Companies Act Section 298

Companies Act, Section 298: Tribunal’s Authority to Determine Priority of Costs in Winding Up Proceedings

Section 298 of the Companies Act, 2013, provides the National Company Law Tribunal (NCLT) with the discretionary authority to decide how the costs, charges, and expenses incurred during the process of winding up a company are to be paid out of the company’s assets especially in situations where those assets are insufficient to meet all liabilities.

This provision is an important component of insolvency law as it ensures that the costs incurred for managing and concluding the winding up process are fairly allocated and prioritized, even when the company does not have enough funds to pay off all its debts and obligations.

1. Context and Applicability

When a company enters into liquidation either through an order of the Tribunal or voluntarily under Tribunal supervision the company’s assets are gathered and applied to settle all its outstanding debts and obligations. However, there are circumstances in which the total realizable value of the company’s assets is insufficient to satisfy all liabilities in full. In such cases, determining which costs should be paid first becomes a matter of legal and practical importance.

Section 298 is specifically designed to address such situations. It provides the Tribunal with statutory power to resolve issues related to the prioritization and payment of various costs and expenses associated with the winding up.

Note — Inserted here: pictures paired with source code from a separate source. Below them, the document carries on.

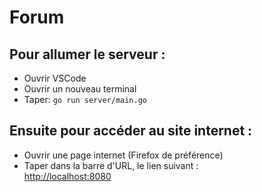 # Forum

## Pour allumer le serveur :
- Ouvrir VSCode  
- Ouvrir un nouveau terminal  
- Taper: `go run server/main.go`  

## Ensuite pour accéder au site internet :
- Ouvrir une page internet (Firefox de préférence)  
- Taper dans la barre d'URL, le lien suivant :  
  [http://localhost:8080](http://localhost:8080)
  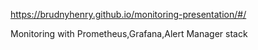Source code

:https://brudnyhenry.github.io/monitoring-presentation/#/

Monitoring with Prometheus,Grafana,Alert Manager stack

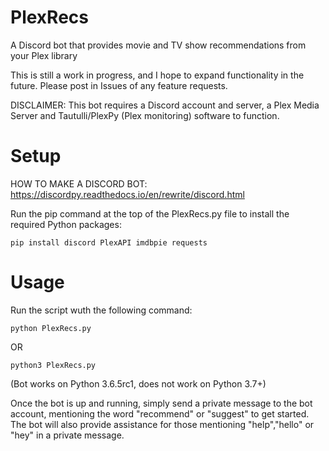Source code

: # PlexRecs
A Discord bot that provides movie and TV show recommendations from your Plex library

This is still a work in progress, and I hope to expand functionality in the future. Please post in Issues of any feature requests.

DISCLAIMER: This bot requires a Discord account and server, a Plex Media Server and Tautulli/PlexPy (Plex monitoring) software to function.

# Setup
HOW TO MAKE A DISCORD BOT: https://discordpy.readthedocs.io/en/rewrite/discord.html

Run the pip command at the top of the PlexRecs.py file to install the required Python packages:

	pip install discord PlexAPI imdbpie requests

# Usage
Run the script wuth the following command:
		
	python PlexRecs.py
OR
	
	python3 PlexRecs.py
(Bot works on Python 3.6.5rc1, does not work on Python 3.7+)

Once the bot is up and running, simply send a private message to the bot account, mentioning the word "recommend" or "suggest" to get started. The bot will also provide assistance for those mentioning "help","hello" or "hey" in a private message.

2. Tribunal’s Power to Order Payment of Costs

Under Section 298, the Tribunal is authorized to make an order directing that specific costs, charges, and expenses incurred during the course of winding up be paid out of the company’s remaining assets. These costs could include, but are not limited to:

Professional fees of liquidators, lawyers, accountants, and valuers,
Court fees and filing charges associated with the proceedings,
Administrative expenses, including costs related to asset realization, public auctions, asset protection, and correspondence with creditors,
Expenses related to calling and conducting meetings of creditors or contributories,
Costs of any legal actions required to recover debts or assets on behalf of the company.
3. Determining Priority Among Various Expenses

A key feature of Section 298 is that the Tribunal has the discretion to determine the order of priority in which these costs are to be paid from the available assets. The phrase “inter se” used in the section refers to priority among different classes or types of expenses. This enables the Tribunal to assess the nature of each expense and decide how they should be ranked relative to each other for the purpose of payment.

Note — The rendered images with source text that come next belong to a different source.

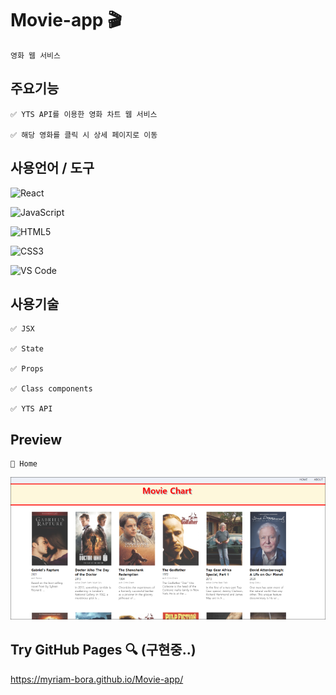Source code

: # Movie-app 🎬
    영화 웹 서비스
    
## 주요기능

    ✅ YTS API를 이용한 영화 차트 웹 서비스
    
    ✅ 해당 영화를 클릭 시 상세 페이지로 이동

    
## 사용언어 / 도구

![React](https://img.shields.io/badge/-React-222222?style=flat&logo=React&logoColor=61DAFB)

![JavaScript](https://img.shields.io/badge/-JavaScript-%23F7DF1C?style=flat-square&logo=javascript&logoColor=000000&labelColor=%23F7DF1C&color=%23FFCE5A)

![HTML5](https://img.shields.io/badge/-HTML5-%23E44D27?style=flat-square&logo=html5&logoColor=ffffff)

![CSS3](https://img.shields.io/badge/-CSS3-%231572B6?style=flat-square&logo=css3)

![VS Code](http://img.shields.io/badge/-VS%20Code-007ACC?style=flat-square&logo=visual-studio-code)


## 사용기술

    ✅ JSX
    
    ✅ State
    
    ✅ Props
    
    ✅ Class components
    
    ✅ YTS API

## Preview 

  	🏡 Home 
 
![home](src/screen-shot/movie-app1.PNG)



## Try GitHub Pages  🔍 (구현중..)
https://myriam-bora.github.io/Movie-app/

For instance, the Tribunal may determine that:

Liquidator’s costs and statutory filing fees should be paid before other professional fees,
Costs incurred to preserve the company’s assets may take precedence over general administrative charges,
Legal expenses essential to the recovery of significant claims may be prioritized over routine compliance-related costs.
This judicial discretion ensures that fairness is maintained and the most critical and urgent liabilities are satisfied first, especially when the asset pool is limited.

4. Principle of Justice and Equity

The exercise of power under Section 298 is not arbitrary. The Tribunal is expected to act in accordance with the principles of justice, equity, and good conscience. It must ensure that no creditor or stakeholder is unfairly disadvantaged, and that the parties who have contributed significantly to the liquidation process especially those whose services directly enabled asset recovery or legal compliance are compensated appropriately from the available funds.

This also acts as a deterrent against excessive or unnecessary expenditures during liquidation and incentivizes prudent financial conduct by the Company Liquidator and other parties involved.

5. Relevance in Cases of Asset Shortfall

Section 298 becomes especially critical when there is an asset shortfall that is, when the company’s assets fall short of the total liabilities and obligations. In such situations:

The Tribunal's order under this section ensures that the limited funds are utilized in the most effective and legally sound manner,
It prevents disputes among parties by providing a binding order of payment,
It ensures that the process of winding up does not come to a standstill due to lack of clarity on how the costs should be paid.
6. Supplementary Role in the Overall Winding Up Framework

While Section 298 does not independently deal with the company’s overall debts and distribution of assets to creditors and shareholders, it plays a supporting and facilitative role in the broader scheme of liquidation. It helps bridge the gap between the procedural conduct of the winding up and the equitable resolution of financial obligations arising from it.